1970 Porsche 917/10 Prototype

With a substantial racing history of its own, this 1970 Porsche 917/10 Prototype was also instrumental in helping Porsche's racing team. Early on, it was used as a test mule of sorts, logging plenty of test miles both in the wind-tunnel and on the track. During the same period, it was fitted with several different engines, as well as five different body designs. The chassis was completely rebuilt in 1972 before being sold to the first of only four private owners. In the years since, it's been raced around the world, fully restored not once, but twice — in 1997 and 2014 — and is now presented in the same livery it wore during wind tunnel testing in 1971. It arrives with its yellow Bosch livery Shovel-nose and matching rear bonnet, tons of historical material, its ONS Wagenpass, a report from former factory racing driver Jürgen Barth, and a current FIA Historic Technical Passport.

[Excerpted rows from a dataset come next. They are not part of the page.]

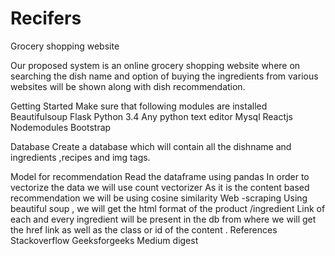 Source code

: # Recifers
Grocery shopping website

  Our proposed system is an online grocery shopping website where on searching the dish name and option of buying the ingredients from various websites will be shown along with dish recommendation.

Getting Started
Make sure that following modules are installed
Beautifulsoup
Flask
Python 3.4 
Any python text editor 
Mysql
Reactjs
Nodemodules
Bootstrap
 
 
Database
Create a database which will contain all the dishname and ingredients ,recipes and img tags.

 
Model for recommendation
Read the  dataframe using pandas 
In order  to vectorize the data we will use count vectorizer 
As it is the content based recommendation we will be using cosine similarity
Web -scraping
Using beautiful soup , we will get the html format of the product /ingredient
Link of each and every ingredient will be present in the db from where we will get  the href link as well as the class or id of the content .
References
Stackoverflow
Geeksforgeeks
Medium digest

As the first 917 Can Am Spyder, the only "001" 917 chassis in private ownership, and with a pedigree that's second to none, this is one of the most unique racers of its time.

  • 1960 Chevrolet Engineering CERV 1 Research Vehicle

    Developed as a research tool for Chevrolet's efforts to better understand ride and handling on vehicles, this 1960 Chevrolet Engineering CERV 1 Research Vehicle is often called one of the most important pieces of American automotive history. Chevy staff engineer, designer, and race car driver Zora Arkus-Duntov is responsible for the initial development and unveiled it in November of 1960. It recorded a top speed of 206 mph and even did some demo laps at the 1960 U.S. Grand Prix. This model features four-wheel independent suspension, a 4-speed manual transmission, and front disc and rear drum brakes. It arrives at auction in fantastic shape providing collectors with a rare opportunity to own a piece of GM history.

  • 1955 Mercedes-Benz 300 SL Gullwing

    It's hard to find classic cars where the current owner even knows who first bought the car. With this 1955 Mercedes-Benz 300 SL Gullwing, it's easy: it's only had one owner. It's also been in dry storage since 1976, although its late owner — pilot and US Merchant Marine Sig Nygren — used to start it every time he returned home. Given his aviation background, Sig installed several enhancements, including a chronometer, altimeter, and thermometer, as well as fog lights, an eight-track player, and a defroster fan. Other than those small changes, the car remains highly original, with the same Fire Engine Red paint and Red Plaid fabric upholstery it came with, as well as factory inspection tags still visible on the oil and fuel tanks. With only 31,239 miles on the odometer and unquestioned provenance, it's an ideal candidate for a caring restoration.